Bryophytes are thought to have been among the earliest land plants, algae become terrestrial. They lack roots or vascular systems, internal vessels for moving water and minerals. Rather they absorb their necessities directly through their permeable leaf surfaces.
Moss reproduction is two-phase, by water and then wind. First the plants develop differing structures that produce sperm and ova. These depend on ambient wetness for their meet up and chromosomal mingle. Then come spore-bearing structures that require dryness to open and cast their packets of future moss to the breezes.
So while we do get to gaze at and hunt some charismatic mega fauna in our bioregion, conspicuous critters like black bear and white-tailed deer, closer to the ground there’s a phenomenal diversity of no less fascinating organisms, quite as worthy of our attention. Plants apparently generic as mosses or ferns are actually of many tribes: nearly three hundred moss species, thirty to fifty of ferns, and perhaps a dozen species each of club mosses and horsetails inhabit Northwest Michigan. It does take some close looking to sort them out.
Graduate study in bryology took Rick Halbert away from Michigan to the rugged back country of British Columbia. “He’s been to places that have never been told,” said Chris Halbert, who taught kindergarten in Vancouver while her husband scaled remote mountains researching their mosses. The advent of their first child prompted the Halberts’ move back to Michigan, where Rick began teaching junior high school in Traverse City, whereupon, he said “I got busy and got away from bryology.”
Busy indeed. In addition to the following decades of public school teaching, for several years, Rick and Chris operated Willowbrook Herb and Dried Flower Farm.
He was a weekend ranger naturalist at the Sleeping Bear Dunes National Lakeshore. Rick worked for the Leelanau Conservancy monitoring its holdings, walking hundreds of miles annually through the county’s second growth forests. “I’ve seen a lot of Leelanau that nobody else has seen,” he said, “which has been a joy.”

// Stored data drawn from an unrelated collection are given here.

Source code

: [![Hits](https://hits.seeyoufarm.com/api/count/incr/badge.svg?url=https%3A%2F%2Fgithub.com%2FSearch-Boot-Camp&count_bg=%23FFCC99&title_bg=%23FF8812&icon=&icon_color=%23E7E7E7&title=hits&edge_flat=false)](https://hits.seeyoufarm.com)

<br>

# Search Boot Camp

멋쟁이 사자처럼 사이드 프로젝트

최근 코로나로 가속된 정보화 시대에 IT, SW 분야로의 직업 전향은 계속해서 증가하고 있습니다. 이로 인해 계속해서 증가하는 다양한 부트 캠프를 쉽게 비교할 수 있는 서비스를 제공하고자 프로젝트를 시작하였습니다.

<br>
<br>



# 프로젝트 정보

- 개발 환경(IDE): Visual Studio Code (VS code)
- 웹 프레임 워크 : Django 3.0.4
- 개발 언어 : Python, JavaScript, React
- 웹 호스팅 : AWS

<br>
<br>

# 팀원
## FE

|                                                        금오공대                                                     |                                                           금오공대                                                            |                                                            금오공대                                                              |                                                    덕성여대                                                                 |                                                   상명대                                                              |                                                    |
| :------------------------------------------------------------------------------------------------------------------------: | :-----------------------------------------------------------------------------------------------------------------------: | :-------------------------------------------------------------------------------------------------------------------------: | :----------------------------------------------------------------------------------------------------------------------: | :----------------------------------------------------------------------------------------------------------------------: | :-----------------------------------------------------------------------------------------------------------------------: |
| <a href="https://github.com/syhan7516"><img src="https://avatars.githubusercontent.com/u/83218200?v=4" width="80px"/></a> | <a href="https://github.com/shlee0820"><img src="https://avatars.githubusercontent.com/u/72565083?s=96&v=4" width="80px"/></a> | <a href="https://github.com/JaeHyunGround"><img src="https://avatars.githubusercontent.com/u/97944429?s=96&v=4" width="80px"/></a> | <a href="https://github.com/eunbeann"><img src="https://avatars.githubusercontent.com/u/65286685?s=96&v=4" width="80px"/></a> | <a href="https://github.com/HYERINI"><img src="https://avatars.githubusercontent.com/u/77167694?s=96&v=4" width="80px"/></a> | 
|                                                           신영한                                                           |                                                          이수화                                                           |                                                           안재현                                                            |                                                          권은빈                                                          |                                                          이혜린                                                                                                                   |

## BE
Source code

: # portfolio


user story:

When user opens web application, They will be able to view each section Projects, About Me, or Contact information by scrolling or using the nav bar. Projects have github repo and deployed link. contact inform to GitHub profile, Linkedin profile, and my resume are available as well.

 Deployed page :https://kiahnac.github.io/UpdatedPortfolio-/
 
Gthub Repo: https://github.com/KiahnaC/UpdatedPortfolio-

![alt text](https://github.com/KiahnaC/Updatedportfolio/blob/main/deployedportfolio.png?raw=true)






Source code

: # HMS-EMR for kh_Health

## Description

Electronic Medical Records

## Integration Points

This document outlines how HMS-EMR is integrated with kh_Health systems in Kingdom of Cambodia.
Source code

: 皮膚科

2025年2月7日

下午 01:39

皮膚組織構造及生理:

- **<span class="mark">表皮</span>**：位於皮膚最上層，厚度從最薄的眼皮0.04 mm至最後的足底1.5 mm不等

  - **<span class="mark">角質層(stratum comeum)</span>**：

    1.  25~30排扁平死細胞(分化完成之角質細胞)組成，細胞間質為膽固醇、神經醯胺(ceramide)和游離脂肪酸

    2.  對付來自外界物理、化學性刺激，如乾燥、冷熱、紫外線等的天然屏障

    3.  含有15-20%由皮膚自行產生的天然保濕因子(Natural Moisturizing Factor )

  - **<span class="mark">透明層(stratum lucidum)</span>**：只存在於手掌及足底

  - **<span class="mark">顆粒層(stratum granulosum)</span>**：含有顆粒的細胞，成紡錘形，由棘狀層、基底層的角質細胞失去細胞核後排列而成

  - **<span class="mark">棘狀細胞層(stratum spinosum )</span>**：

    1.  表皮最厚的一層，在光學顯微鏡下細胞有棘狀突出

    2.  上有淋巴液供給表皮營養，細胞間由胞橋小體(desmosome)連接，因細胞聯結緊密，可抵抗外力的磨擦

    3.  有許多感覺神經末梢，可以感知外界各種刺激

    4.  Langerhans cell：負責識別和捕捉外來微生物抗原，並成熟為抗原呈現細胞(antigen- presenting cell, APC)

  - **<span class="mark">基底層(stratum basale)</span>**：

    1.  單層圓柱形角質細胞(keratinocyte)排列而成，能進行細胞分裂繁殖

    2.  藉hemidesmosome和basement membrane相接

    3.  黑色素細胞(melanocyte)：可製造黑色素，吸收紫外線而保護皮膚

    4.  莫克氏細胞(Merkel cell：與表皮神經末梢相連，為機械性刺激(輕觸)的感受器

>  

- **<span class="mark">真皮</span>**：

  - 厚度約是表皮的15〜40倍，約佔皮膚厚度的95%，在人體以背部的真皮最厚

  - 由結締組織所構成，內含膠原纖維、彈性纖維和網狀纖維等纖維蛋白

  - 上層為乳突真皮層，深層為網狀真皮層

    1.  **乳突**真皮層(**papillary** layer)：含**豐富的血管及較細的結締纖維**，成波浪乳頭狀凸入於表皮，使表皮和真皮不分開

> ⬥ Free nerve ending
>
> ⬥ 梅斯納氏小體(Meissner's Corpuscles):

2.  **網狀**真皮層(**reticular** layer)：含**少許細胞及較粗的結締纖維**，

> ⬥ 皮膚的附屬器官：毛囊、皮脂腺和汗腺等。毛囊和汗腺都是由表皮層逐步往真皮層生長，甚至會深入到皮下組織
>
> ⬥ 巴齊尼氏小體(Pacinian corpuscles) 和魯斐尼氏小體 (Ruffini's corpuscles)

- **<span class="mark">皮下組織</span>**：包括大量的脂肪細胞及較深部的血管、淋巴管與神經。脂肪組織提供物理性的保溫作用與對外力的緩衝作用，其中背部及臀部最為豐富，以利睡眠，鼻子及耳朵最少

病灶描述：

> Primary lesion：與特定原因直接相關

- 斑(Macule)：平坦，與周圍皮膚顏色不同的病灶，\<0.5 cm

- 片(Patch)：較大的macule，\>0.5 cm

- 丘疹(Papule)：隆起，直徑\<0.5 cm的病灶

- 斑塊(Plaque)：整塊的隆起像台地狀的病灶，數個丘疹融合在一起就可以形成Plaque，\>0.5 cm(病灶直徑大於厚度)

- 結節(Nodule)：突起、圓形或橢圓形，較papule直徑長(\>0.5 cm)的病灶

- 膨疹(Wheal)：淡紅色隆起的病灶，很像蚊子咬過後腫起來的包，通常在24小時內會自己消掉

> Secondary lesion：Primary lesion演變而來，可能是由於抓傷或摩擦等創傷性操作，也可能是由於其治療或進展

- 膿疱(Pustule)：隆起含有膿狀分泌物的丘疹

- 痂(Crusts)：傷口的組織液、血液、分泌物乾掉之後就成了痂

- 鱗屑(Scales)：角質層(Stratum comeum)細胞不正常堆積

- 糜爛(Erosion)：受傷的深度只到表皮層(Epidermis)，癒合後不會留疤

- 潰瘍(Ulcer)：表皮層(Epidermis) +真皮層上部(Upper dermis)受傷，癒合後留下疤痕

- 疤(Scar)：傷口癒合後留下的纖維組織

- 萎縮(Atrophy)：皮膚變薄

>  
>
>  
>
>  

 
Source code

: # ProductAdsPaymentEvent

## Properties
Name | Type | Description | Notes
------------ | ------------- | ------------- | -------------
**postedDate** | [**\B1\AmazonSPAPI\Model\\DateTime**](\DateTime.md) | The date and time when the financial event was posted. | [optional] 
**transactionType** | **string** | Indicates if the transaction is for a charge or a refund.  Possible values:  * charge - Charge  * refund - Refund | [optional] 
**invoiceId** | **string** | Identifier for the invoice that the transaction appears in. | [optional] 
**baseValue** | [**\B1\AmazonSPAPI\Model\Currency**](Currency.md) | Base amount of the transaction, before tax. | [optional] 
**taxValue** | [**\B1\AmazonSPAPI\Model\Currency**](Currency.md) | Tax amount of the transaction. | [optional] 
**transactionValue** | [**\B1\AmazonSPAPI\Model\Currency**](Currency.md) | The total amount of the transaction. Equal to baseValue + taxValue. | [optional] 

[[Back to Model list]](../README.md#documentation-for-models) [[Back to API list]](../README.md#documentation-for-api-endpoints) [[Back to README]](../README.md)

Rick studied with the renowned tracker Tom Brown, as did Matt Miller, one of Rick’s junior high students, and the co-founder of the Human Nature School. Matt tapped Rick to teach HNS classes in edible plant foraging, orienteering with and without a compass, survival skills, and celestial navigation. I took that latter course without distinguishing myself, but happily made the Halberts’ acquaintance.
Pursuing my own study of the natural history of naturalists, this past May I asked Rick if we could go for a plant walk. We met at the Halberts’ home, near the De Young Natural Area. Arriving at the same moment as a front on a dank cold day, I saw that the builder of these condominiums must have been something of a nature lover, for mature hardwoods surrounded the residences, slender alleys of the North Woods, freer and far more interesting than the average woodburb’s stark landscaping.
Indoors, on Rick’s bookshelf along with works on woodcraft, tracking, and the like, I noticed a massive two-volume treatise on the Hepaticas, or liverworts, those low-lying plants of damp shady places, even less conspicuous than mosses. There were both a dissecting and a compound microscope, indispensable tools in serious plant identification. When it comes to minuscule forms that don’t flower, says Halbert, “There aren’t a lot of characters you can use to identify them,” and because the bryophytes’ appearance changes dramatically from wet to dry “you really have to learn them both ways.”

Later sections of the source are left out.